WARNING: Salty language ahead.
Today, on America’s birthday, I want to thank the servers, bartenders, caterers and everyone else in the food and beverage industry as they do so much to contribute to the greatness of this nation and their efforts go relatively unsung. But what about the _______, you ask. Why not celebrate the _______? The _______ are great, indeed, but I guarantee they are earning attention elsewhere on the Internets today, and so on this independence day, I sing to the unsung.
These are my people, my brothers and sisters, and they have been contributing to the aforementioned greatness from the start. It is now well known that the philosophies of our formation, and the movement to revolt and make for ourselves a new nation, were born in part in pre-American pubs and cafes. Our forefathers would come together, lubricate, and discuss the possibilities of starting something fresh, and when we discuss the outcome, we often forget the folks who put those pre-American ales into those pre-American hands, so thanks for that, my friends.
I have worked with the best and worst of them. I have folded linens with the upscale, and I have been up until dawn with the low and everyone in between. I have worked alongside parents, children, people studying medicine, convicts, daytime professionals. I have seen every stripe represented in this work, and it is my work in this arena that has put me deepest into the supposed melting pot that this country is. I have had champagne with the best in the industry, and partied for weeks at a time with some of the biggest-hearted, hardest working people I know.
These are, of course, our day-to-day heroes. When we think of heroism, we typically consider it in the abstract. Heroes are the people who, often far from our view, deter disasters before they start, or minimize their impact when they happen, but they often exist outside of our daily lives. However, when we want to elevate our days, to celebrate a feat, or to dull some pain, what do we go after more often than not? Like you, I look for a cold beer. Like you, I look for a well-cooked meal. I look for a place to get these things that has a decent atmosphere and offers competent folks to make these things and friendly folks to bring them to me. These are our everyday heroes and for many, our extended families, sets of friends, collaborators, artists, musicians, co-conspirators.

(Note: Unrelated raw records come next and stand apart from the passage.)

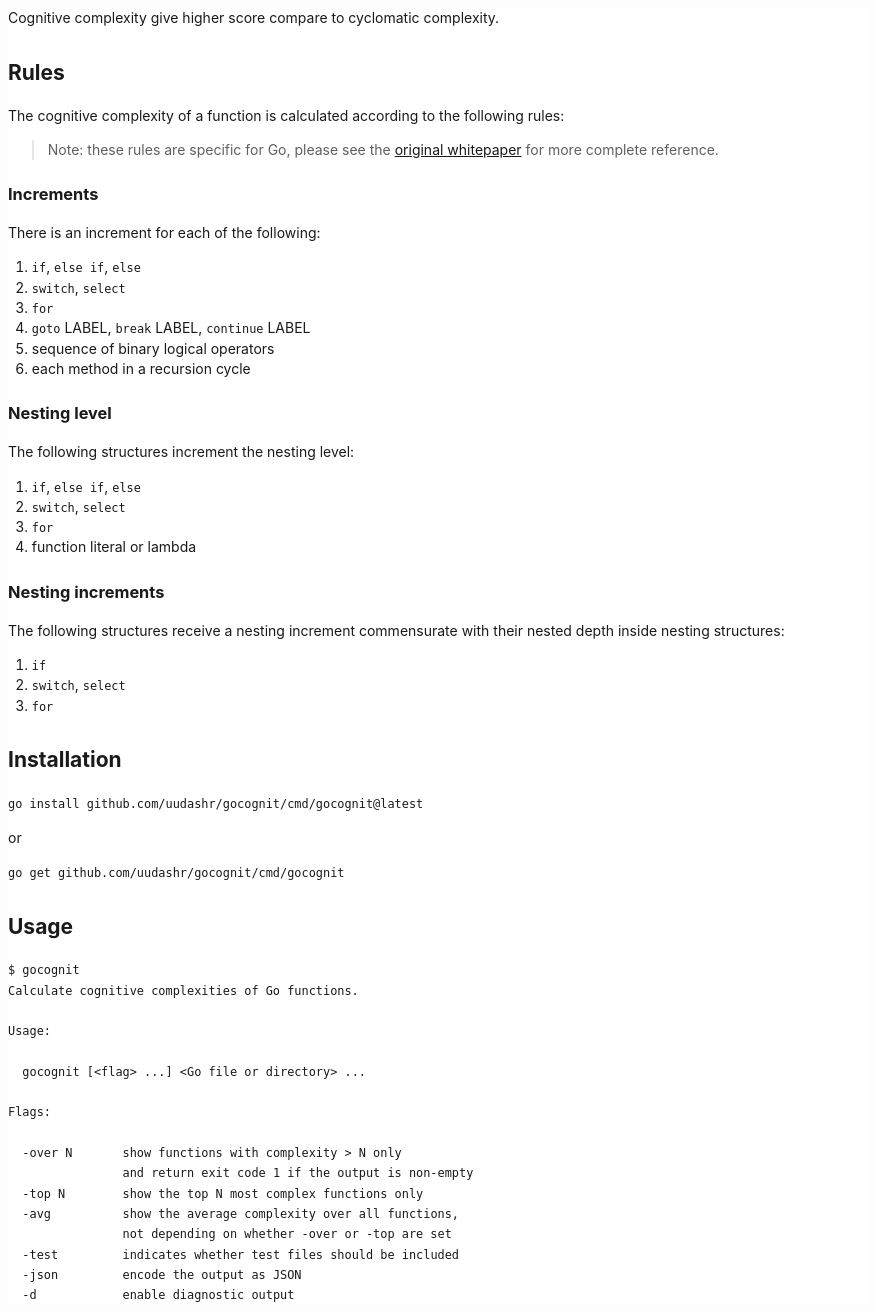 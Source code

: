 Cognitive complexity give higher score compare to cyclomatic complexity.

## Rules

The cognitive complexity of a function is calculated according to the
following rules:
> Note: these rules are specific for Go, please see the [original whitepaper](https://www.sonarsource.com/docs/CognitiveComplexity.pdf) for more complete reference.

### Increments
There is an increment for each of the following:
1. `if`, `else if`, `else`
2. `switch`, `select`
3. `for`
4. `goto` LABEL, `break` LABEL, `continue` LABEL
5. sequence of binary logical operators
6. each method in a recursion cycle

### Nesting level
The following structures increment the nesting level:
1. `if`, `else if`, `else`
2. `switch`, `select`
3. `for`
4. function literal or lambda

### Nesting increments
The following structures receive a nesting increment commensurate with their nested depth inside nesting structures:
1. `if`
2. `switch`, `select`
3. `for`

## Installation

```shell
go install github.com/uudashr/gocognit/cmd/gocognit@latest
```

or 

```shell
go get github.com/uudashr/gocognit/cmd/gocognit
```

## Usage

```
$ gocognit
Calculate cognitive complexities of Go functions.

Usage:

  gocognit [<flag> ...] <Go file or directory> ...

Flags:

  -over N       show functions with complexity > N only
                and return exit code 1 if the output is non-empty
  -top N        show the top N most complex functions only
  -avg          show the average complexity over all functions,
                not depending on whether -over or -top are set
  -test         indicates whether test files should be included
  -json         encode the output as JSON
  -d 	        enable diagnostic output
```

I am not suggesting that one’s position in this industry makes them immune from being an asshole, or troubled, or flawed. It doesn’t, I know, as I know plenty of folks in the industry who are, at the end of the day, flawed. This said, when I find folks who have worked in food service on either side of the house, they are more often than not tremendous, strong, self-aware people. They are likely driven, resilient, smart, and beautifully souled, and they got to be this way in part because working in these environments and going largely unappreciated for serving large swaths of the population can be hard and tremendously unforgiving. But at the end of the day, as a community we have each other, and we love each other. We appreciate each other. There is community, and fun, and love in this hardship, and out of it are forged some of the very best people I know. These are the people I would take with me on a desert island. These are the people I would want by my side in the zombie apocalypse.

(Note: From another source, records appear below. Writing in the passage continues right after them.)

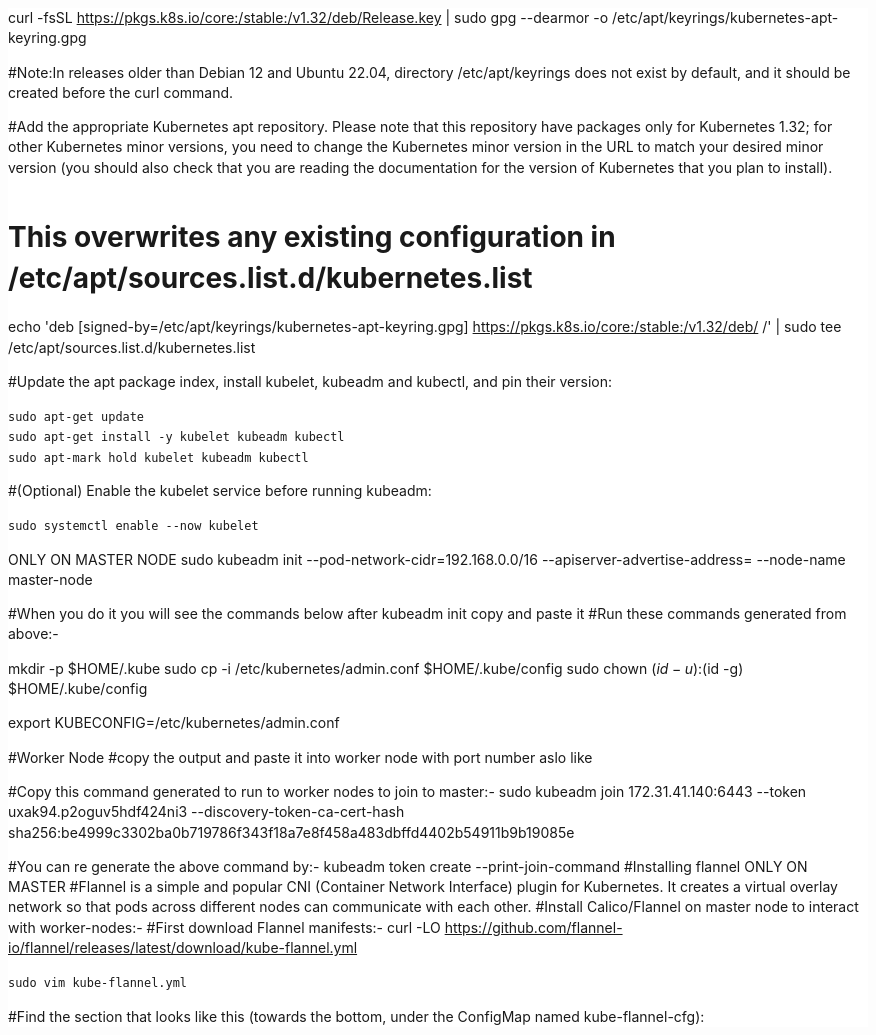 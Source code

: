 curl -fsSL https://pkgs.k8s.io/core:/stable:/v1.32/deb/Release.key | sudo gpg --dearmor -o /etc/apt/keyrings/kubernetes-apt-keyring.gpg

#Note:In releases older than Debian 12 and Ubuntu 22.04, directory /etc/apt/keyrings does not exist by default, and it should be created before the curl command.

 #Add the appropriate Kubernetes apt repository. Please note that this repository have packages only for Kubernetes 1.32; for other Kubernetes minor versions, you need to change the Kubernetes minor version in the URL to match your desired minor version (you should also check that you are reading the documentation for the version of Kubernetes that you plan to install).

# This overwrites any existing configuration in /etc/apt/sources.list.d/kubernetes.list
 echo 'deb [signed-by=/etc/apt/keyrings/kubernetes-apt-keyring.gpg] https://pkgs.k8s.io/core:/stable:/v1.32/deb/ /' | sudo tee /etc/apt/sources.list.d/kubernetes.list

#Update the apt package index, install kubelet, kubeadm and kubectl, and pin their version:

    sudo apt-get update
    sudo apt-get install -y kubelet kubeadm kubectl
    sudo apt-mark hold kubelet kubeadm kubectl

  #(Optional) Enable the kubelet service before running kubeadm:

    sudo systemctl enable --now kubelet

ONLY ON MASTER NODE 
sudo kubeadm init --pod-network-cidr=192.168.0.0/16 --apiserver-advertise-address=<Private-IP-Master> --node-name master-node

#When you do it you will see the commands below after kubeadm init copy and paste it 
#Run these commands generated from above:-
  
mkdir -p $HOME/.kube
sudo cp -i /etc/kubernetes/admin.conf $HOME/.kube/config
sudo chown $(id -u):$(id -g) $HOME/.kube/config

export KUBECONFIG=/etc/kubernetes/admin.conf


#Worker Node 
#copy the output and paste it into worker node with port number aslo like 

 #Copy this command generated to run to worker nodes to join to master:-
	sudo kubeadm join 172.31.41.140:6443 --token uxak94.p2oguv5hdf424ni3 --discovery-token-ca-cert-hash sha256:be4999c3302ba0b719786f343f18a7e8f458a483dbffd4402b54911b9b19085e

#You can re generate the above command by:-
	kubeadm token create --print-join-command
#Installing flannel ONLY ON MASTER
#Flannel is a simple and popular CNI (Container Network Interface) plugin for Kubernetes. It creates a virtual overlay network so that pods across different nodes can communicate with each other.
#Install Calico/Flannel on master node to interact with worker-nodes:-
#First download Flannel manifests:-
	curl -LO https://github.com/flannel-io/flannel/releases/latest/download/kube-flannel.yml
	
	sudo vim kube-flannel.yml
#Find the section that looks like this (towards the bottom, under the ConfigMap named kube-flannel-cfg):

Just last week I met this young woman who was smart as all get out. She works for an exciting and prestigious young company, and before she got that job, she was working for a prestigious young human rights campaigner. She and I chatted over the course of an event and while our professions are wholly different, I felt that she and I shared something in common. There was a familiarity to her that I liked, that I trusted. We finally realized that it is restaurant work that we shared in common, each of us having a decade in the industry under our belts. “You know what I think,” she asked, and I knew` exactly what she thought before she told me. This is the same un-American, anti-liberty tenant on which the platform of my imaginary benevolent dictatorship is based, after all. It was exactly what people who were once in the industry and are now working some other job tell each other when they remember their days in kitchens or the front of the house. “I think everyone should be required to work a year in the food service industry just to get a sense of what it’s like,” she said.

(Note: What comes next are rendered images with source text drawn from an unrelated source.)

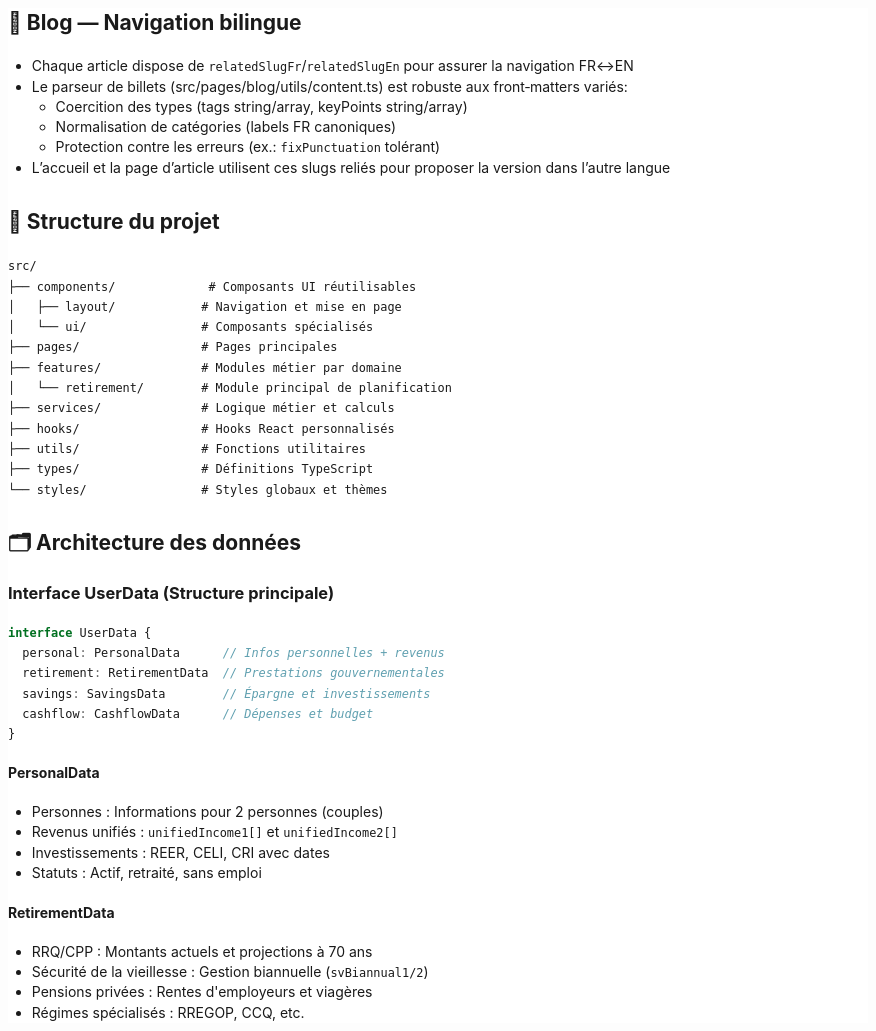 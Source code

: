## 📰 Blog — Navigation bilingue

- Chaque article dispose de `relatedSlugFr`/`relatedSlugEn` pour assurer la navigation FR↔EN
- Le parseur de billets (src/pages/blog/utils/content.ts) est robuste aux front‑matters variés:
  - Coercition des types (tags string/array, keyPoints string/array)
  - Normalisation de catégories (labels FR canoniques)
  - Protection contre les erreurs (ex.: `fixPunctuation` tolérant)
- L’accueil et la page d’article utilisent ces slugs reliés pour proposer la version dans l’autre langue

## 📁 Structure du projet

```
src/
├── components/             # Composants UI réutilisables
│   ├── layout/            # Navigation et mise en page
│   └── ui/                # Composants spécialisés
├── pages/                 # Pages principales
├── features/              # Modules métier par domaine
│   └── retirement/        # Module principal de planification
├── services/              # Logique métier et calculs
├── hooks/                 # Hooks React personnalisés
├── utils/                 # Fonctions utilitaires
├── types/                 # Définitions TypeScript
└── styles/                # Styles globaux et thèmes
```

## 🗂️ Architecture des données

### Interface UserData (Structure principale)

```typescript
interface UserData {
  personal: PersonalData      // Infos personnelles + revenus
  retirement: RetirementData  // Prestations gouvernementales
  savings: SavingsData        // Épargne et investissements
  cashflow: CashflowData      // Dépenses et budget
}
```

#### PersonalData
- Personnes : Informations pour 2 personnes (couples)
- Revenus unifiés : `unifiedIncome1[]` et `unifiedIncome2[]`
- Investissements : REER, CELI, CRI avec dates
- Statuts : Actif, retraité, sans emploi

#### RetirementData
- RRQ/CPP : Montants actuels et projections à 70 ans
- Sécurité de la vieillesse : Gestion biannuelle (`svBiannual1/2`)
- Pensions privées : Rentes d'employeurs et viagères
- Régimes spécialisés : RREGOP, CCQ, etc.
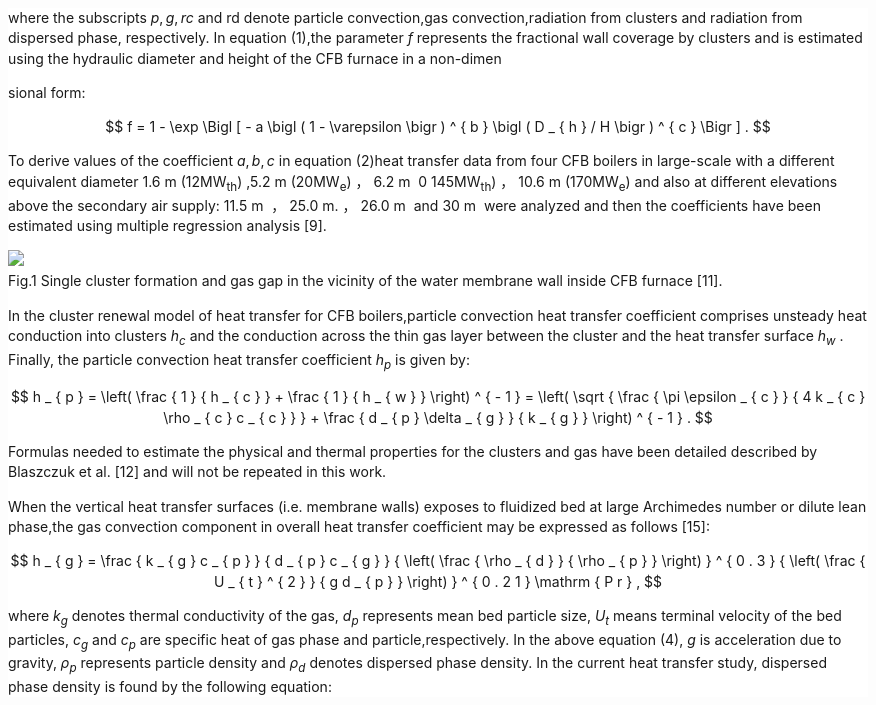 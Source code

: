where the subscripts $p , g , r c$ and rd denote particle convection,gas convection,radiation from clusters and radiation from dispersed phase, respectively. In equation (1),the parameter $f$ represents the fractional wall coverage by clusters and is estimated using the hydraulic diameter and height of the CFB furnace in a non-dimen

sional form:

$$
f = 1 - \exp \Bigl [ - a \bigl ( 1 - \varepsilon \bigr ) ^ { b } \bigl ( D _ { h } / H \bigr ) ^ { c } \Bigr ] .
$$

To derive values of the coefficient $a , b , c$ in equation (2)heat transfer data from four CFB boilers in large-scale with a different equivalent diameter $1 . 6 \mathrm { ~ m ~ } ( 1 2 \mathrm { M W _ { t h } } )$ ,5.2 m $( 2 0 \mathrm { M W _ { e } } )$ ， $6 . 2 \mathrm { ~ m ~ }$ 0 $\mathrm { 1 4 5 M W _ { t h } ) }$ ， $1 0 . 6 \mathrm { ~ m ~ } ( 1 7 0 \mathrm { M W _ { e } } )$ and also at different elevations above the secondary air supply: $1 1 . 5 \mathrm { ~ m ~ }$ ， $2 5 . 0 \ \mathrm { m } .$ ， $2 6 . 0 \mathrm { ~ m ~ }$ and $3 0 \mathrm { ~ m ~ }$ were analyzed and then the coefficients have been estimated using multiple regression analysis [9].

![](images/b3e112ad340f1a1a2049fd36fe93045d5189d0061284aa3775a81fcdd8aef965.jpg)  
Fig.1 Single cluster formation and gas gap in the vicinity of the water membrane wall inside CFB furnace [11].

In the cluster renewal model of heat transfer for CFB boilers,particle convection heat transfer coefficient comprises unsteady heat conduction into clusters $h _ { c }$ and the conduction across the thin gas layer between the cluster and the heat transfer surface $h _ { w }$ . Finally, the particle convection heat transfer coefficient $h _ { p }$ is given by:

$$
h _ { p } = \left( \frac { 1 } { h _ { c } } + \frac { 1 } { h _ { w } } \right) ^ { - 1 } = \left( \sqrt { \frac { \pi \epsilon _ { c } } { 4 k _ { c } \rho _ { c } c _ { c } } } + \frac { d _ { p } \delta _ { g } } { k _ { g } } \right) ^ { - 1 } .
$$

Formulas needed to estimate the physical and thermal properties for the clusters and gas have been detailed described by Blaszczuk et al. [12] and will not be repeated in this work.

When the vertical heat transfer surfaces (i.e. membrane walls) exposes to fluidized bed at large Archimedes number or dilute lean phase,the gas convection component in overall heat transfer coefficient may be expressed as follows [15]:

$$
h _ { g } = \frac { k _ { g } c _ { p } } { d _ { p } c _ { g } } { \left( \frac { \rho _ { d } } { \rho _ { p } } \right) } ^ { 0 . 3 } { \left( \frac { U _ { t } ^ { 2 } } { g d _ { p } } \right) } ^ { 0 . 2 1 } \mathrm { P r } ,
$$

where $k _ { g }$ denotes thermal conductivity of the gas, $d _ { p }$ represents mean bed particle size, $U _ { t }$ means terminal velocity of the bed particles, $c _ { g }$ and $c _ { p }$ are specific heat of gas phase and particle,respectively. In the above equation (4), $g$ is acceleration due to gravity, $\rho _ { p }$ represents particle density and $\rho _ { d }$ denotes dispersed phase density. In the current heat transfer study, dispersed phase density is found by the following equation:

Absolutely, I agreed, remembering all of the character-building shit I learned in both the front and back of the house. Absolutely.
I used to know this bright young woman who had a job in HR hiring folks for a well-known foundation. When two candidates were neck-and-neck for a job and they were both equally as qualified, my friend would check to see if they had restaurant industry experience as a means of tipping the balance. Why? That person with industry experience had to hear some snotty asshole who has never had to deliver or prepare a plate complain that this medium rare is actually too rare, and that the replacement is actually too medium. They have forged bonds with people they have come to love, but don’t necessarily like all of the time. They have experience working long, tedious nights and then coming in early and bright-faced the next day. They have had to apply everything they know, every honed instinct, every muscle, actual and figurative, to surviving this real-world gauntlet. They thrived, made it through to the other end, and are here applying for this job. In other words, this is a person who gets shit done.
Indeed they do. So happy birthday, America, and many thanks to all of you who bring the aforementioned greatness to us day after day. We don’t say it enough, but we on the receiving end appreciate it.